------ DATA FOR THE TASK ------
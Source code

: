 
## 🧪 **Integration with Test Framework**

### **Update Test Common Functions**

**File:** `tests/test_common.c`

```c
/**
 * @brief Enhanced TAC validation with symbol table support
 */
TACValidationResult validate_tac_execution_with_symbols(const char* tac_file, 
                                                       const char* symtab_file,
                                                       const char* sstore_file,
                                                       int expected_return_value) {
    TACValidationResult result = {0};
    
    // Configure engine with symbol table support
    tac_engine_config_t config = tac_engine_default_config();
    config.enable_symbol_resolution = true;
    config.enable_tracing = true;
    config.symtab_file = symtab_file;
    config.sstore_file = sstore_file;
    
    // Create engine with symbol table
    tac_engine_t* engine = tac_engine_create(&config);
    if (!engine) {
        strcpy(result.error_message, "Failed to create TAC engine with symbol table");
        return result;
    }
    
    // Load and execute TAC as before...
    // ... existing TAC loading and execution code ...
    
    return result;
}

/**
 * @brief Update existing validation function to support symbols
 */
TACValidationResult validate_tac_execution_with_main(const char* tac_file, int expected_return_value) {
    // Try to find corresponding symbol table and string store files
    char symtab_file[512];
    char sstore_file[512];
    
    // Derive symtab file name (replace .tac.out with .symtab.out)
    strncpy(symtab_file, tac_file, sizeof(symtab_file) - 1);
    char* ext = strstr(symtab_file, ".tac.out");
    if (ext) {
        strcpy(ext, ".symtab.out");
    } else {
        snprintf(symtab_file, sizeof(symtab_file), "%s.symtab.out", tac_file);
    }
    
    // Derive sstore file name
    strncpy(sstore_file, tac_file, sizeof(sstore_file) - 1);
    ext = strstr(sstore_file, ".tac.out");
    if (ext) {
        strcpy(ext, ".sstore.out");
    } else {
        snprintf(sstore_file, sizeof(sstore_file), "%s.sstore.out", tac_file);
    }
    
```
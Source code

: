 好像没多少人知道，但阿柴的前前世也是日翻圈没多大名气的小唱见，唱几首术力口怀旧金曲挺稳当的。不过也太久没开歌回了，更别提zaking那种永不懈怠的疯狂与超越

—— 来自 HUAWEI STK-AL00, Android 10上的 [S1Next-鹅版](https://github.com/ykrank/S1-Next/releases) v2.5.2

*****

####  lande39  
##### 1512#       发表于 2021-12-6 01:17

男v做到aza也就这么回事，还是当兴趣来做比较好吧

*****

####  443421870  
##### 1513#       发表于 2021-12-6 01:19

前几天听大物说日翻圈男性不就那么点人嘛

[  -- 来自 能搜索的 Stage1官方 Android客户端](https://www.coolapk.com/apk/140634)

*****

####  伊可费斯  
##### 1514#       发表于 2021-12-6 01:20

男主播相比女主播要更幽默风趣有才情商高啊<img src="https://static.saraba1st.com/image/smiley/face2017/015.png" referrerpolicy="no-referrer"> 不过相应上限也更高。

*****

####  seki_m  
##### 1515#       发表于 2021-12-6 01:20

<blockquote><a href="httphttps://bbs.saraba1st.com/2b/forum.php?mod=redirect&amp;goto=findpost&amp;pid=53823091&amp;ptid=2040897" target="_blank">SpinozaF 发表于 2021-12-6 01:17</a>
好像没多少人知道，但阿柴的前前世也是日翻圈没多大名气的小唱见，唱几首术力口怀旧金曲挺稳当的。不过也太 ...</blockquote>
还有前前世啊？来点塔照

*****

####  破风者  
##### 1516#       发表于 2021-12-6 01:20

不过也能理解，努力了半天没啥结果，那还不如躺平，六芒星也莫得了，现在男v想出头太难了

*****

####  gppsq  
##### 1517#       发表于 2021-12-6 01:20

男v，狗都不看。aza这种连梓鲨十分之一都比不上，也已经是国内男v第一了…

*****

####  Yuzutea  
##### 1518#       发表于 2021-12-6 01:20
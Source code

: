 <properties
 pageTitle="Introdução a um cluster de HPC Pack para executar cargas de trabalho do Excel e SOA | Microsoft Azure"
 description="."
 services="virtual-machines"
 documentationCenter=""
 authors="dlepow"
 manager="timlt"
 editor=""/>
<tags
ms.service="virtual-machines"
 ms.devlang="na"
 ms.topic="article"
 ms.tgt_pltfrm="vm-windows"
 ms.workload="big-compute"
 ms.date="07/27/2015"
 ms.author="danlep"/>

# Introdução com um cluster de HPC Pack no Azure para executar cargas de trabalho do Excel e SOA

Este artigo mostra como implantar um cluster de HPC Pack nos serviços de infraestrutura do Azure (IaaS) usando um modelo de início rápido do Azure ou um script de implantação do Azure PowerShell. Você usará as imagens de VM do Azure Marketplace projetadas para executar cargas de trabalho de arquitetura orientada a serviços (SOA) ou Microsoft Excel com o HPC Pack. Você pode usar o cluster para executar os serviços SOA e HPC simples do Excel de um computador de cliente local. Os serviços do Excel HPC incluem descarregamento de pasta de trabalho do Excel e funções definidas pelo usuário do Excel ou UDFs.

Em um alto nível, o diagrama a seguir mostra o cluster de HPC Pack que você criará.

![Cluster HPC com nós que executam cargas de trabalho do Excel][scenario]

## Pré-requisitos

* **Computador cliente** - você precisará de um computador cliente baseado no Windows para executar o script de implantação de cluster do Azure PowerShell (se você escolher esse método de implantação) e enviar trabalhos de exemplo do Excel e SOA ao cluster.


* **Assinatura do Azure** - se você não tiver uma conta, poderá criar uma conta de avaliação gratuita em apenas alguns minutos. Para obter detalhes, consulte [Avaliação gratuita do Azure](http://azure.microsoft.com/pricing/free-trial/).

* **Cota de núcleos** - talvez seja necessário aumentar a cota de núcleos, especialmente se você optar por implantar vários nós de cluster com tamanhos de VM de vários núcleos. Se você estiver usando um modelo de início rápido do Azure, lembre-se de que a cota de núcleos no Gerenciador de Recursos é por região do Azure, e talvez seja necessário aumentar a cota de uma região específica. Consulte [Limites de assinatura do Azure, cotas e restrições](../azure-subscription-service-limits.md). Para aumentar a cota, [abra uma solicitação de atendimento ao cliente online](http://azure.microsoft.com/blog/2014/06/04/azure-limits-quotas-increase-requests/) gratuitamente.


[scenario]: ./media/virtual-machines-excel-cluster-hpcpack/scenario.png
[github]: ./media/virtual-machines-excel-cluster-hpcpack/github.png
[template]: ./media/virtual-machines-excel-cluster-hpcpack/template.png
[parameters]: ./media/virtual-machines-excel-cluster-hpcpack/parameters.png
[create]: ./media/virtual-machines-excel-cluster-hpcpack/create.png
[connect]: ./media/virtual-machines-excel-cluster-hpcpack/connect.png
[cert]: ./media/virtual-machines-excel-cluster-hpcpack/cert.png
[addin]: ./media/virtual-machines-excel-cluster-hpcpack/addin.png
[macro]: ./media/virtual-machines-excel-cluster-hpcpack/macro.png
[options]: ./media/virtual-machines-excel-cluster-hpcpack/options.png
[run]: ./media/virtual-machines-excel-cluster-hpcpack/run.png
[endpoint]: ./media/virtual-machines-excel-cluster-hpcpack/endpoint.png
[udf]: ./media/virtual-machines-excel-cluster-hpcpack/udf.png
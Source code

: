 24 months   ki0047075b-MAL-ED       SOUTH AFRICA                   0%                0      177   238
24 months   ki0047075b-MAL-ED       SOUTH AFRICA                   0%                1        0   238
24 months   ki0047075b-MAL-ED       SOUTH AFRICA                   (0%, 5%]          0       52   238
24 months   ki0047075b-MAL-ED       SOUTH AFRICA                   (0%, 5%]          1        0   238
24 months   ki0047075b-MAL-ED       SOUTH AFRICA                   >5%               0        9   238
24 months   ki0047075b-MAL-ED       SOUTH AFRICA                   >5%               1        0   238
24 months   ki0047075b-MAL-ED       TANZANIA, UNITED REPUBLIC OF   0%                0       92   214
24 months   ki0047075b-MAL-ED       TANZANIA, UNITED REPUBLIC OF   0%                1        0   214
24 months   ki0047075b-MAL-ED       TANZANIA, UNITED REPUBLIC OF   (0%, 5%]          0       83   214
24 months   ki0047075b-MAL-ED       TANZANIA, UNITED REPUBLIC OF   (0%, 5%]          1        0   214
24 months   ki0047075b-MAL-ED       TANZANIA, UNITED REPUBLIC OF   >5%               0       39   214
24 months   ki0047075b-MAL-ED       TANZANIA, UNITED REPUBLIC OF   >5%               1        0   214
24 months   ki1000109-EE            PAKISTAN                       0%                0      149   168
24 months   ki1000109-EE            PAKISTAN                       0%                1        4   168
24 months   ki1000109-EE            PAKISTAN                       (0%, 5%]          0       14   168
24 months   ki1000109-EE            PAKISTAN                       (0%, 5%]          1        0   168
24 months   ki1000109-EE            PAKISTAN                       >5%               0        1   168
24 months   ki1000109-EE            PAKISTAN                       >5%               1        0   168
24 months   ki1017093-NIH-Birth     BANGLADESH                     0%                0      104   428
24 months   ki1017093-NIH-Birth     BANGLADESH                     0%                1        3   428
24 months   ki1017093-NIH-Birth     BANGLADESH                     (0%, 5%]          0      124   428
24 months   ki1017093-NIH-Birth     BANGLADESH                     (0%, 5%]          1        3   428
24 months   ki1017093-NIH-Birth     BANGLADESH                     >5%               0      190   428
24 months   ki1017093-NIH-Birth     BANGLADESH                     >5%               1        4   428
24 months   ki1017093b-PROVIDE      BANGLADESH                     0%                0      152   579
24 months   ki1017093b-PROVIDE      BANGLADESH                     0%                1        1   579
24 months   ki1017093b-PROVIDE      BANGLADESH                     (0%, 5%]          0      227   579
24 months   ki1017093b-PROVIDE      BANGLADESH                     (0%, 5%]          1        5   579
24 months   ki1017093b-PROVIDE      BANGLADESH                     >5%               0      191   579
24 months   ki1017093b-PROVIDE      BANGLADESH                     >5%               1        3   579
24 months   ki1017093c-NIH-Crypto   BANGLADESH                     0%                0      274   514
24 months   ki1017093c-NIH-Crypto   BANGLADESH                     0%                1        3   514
------
- [EXERCISE]: Lines with "brief" in the records above: copy every one of them.

- [FINISHED EXERCISE]:
 * @brief Enhanced TAC validation with symbol table support
 * @brief Update existing validation function to support symbols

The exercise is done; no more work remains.